Several reasons contributed to the Parks and Rec decision to relocate picnic tables previously located on the waterfront near the flagpoles, said Hardison. The first was to give the denuded grass beneath the tables the opportunity to grow back. Another was an attempt to discourage people feeding the seagulls in the area, which Hardison said is already against city ordinance. Bird droppings on nearby boats and docks were a major complaint of boat owners with nearby berths, she added.
The boat owners, who pay for long-term dockage, also had complaints about aggressive and threatening behavior directed toward them from people hanging out at the tables at night, which contributed to the tables’ removal.

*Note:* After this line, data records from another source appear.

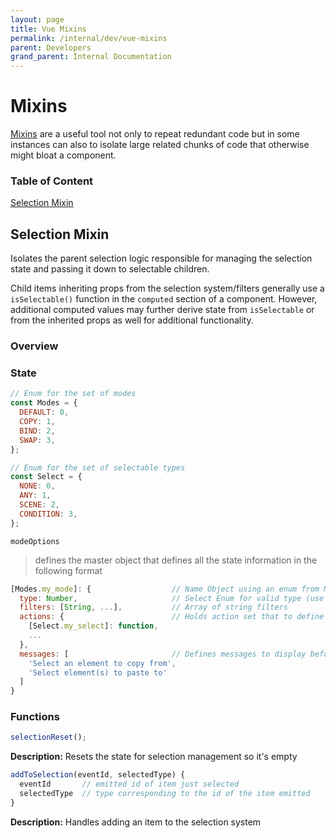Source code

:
 ```yaml
---
layout: page
title: Vue Mixins
permalink: /internal/dev/vue-mixins
parent: Developers
grand_parent: Internal Documentation
---
```


# Mixins

[Mixins](https://vuejs.org/v2/guide/mixins.html) are a useful tool not only to repeat redundant code but in some instances can also to isolate large related chunks of code that otherwise might bloat a component.

### Table of Content

[Selection Mixin](#selection-mixin)

## Selection Mixin

Isolates the parent selection logic responsible for managing the selection state and passing it down to selectable children.

Child items inheriting props from the selection system/filters generally use a `isSelectable()` function in the `computed` section of a component. However, additional computed values may further derive state from `isSelectable` or from the inherited props as well for additional functionality.

### Overview

### State

```js
// Enum for the set of modes
const Modes = {
  DEFAULT: 0,
  COPY: 1,
  BIND: 2,
  SWAP: 3,
};
```

```js
// Enum for the set of selectable types
const Select = {
  NONE: 0,
  ANY: 1,
  SCENE: 2,
  CONDITION: 3,
};
```

`modeOptions`

> defines the master object that defines all the state information in the following format

```js
[Modes.my_mode]: {                  // Name Object using an enum from Modes
  type: Number,                     // Select Enum for valid type (use `Select.ANY` for all)
  filters: [String, ...],           // Array of string filters
  actions: {                        // Holds action set that to define what action each allowed select type uses
    [Select.my_select]: function,
    ...
  },
  messages: [                       // Defines messages to display before/after
    'Select an element to copy from',
    'Select element(s) to paste to'
  ]
}
```

### Functions

```js
selectionReset();
```

**Description:**
Resets the state for selection management so it's empty

```js
addToSelection(eventId, selectedType) {
  eventId       // emitted id of item just selected
  selectedType  // type corresponding to the id of the item emitted
}
```

**Description:**
Handles adding an item to the selection system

“They were confrontational with people docking there,” Hardison explained. “During the day, it was never an issue.”
Hardison pointed out that the three tables have not been removed entirely — they’ve simply been moved to other locations: two are now located near the dockmaster’s office; the other, across Stewart Parkway in the grassy space fronting Sloan Insurance. Papa’s Playground in Festival Park will be the site of a table currently on order.
As for the picnic shelter at Festival Park, since its completion, Hardison said the structure has been used as an event area: “We have not had anyone call and ask to have a picnic there … It’s been reserved every time as an event venue.”
Instead of picnic tables, the Festival Park Committee and the Recreational Advisory Committee recommended concrete benches to Parks and Rec. Benches within the shelter will give people a place to sit — and eat — yet continue to provide enough space in which events can be held.
Hardison said the concrete benches are on order and expects them to be installed in six to eight weeks.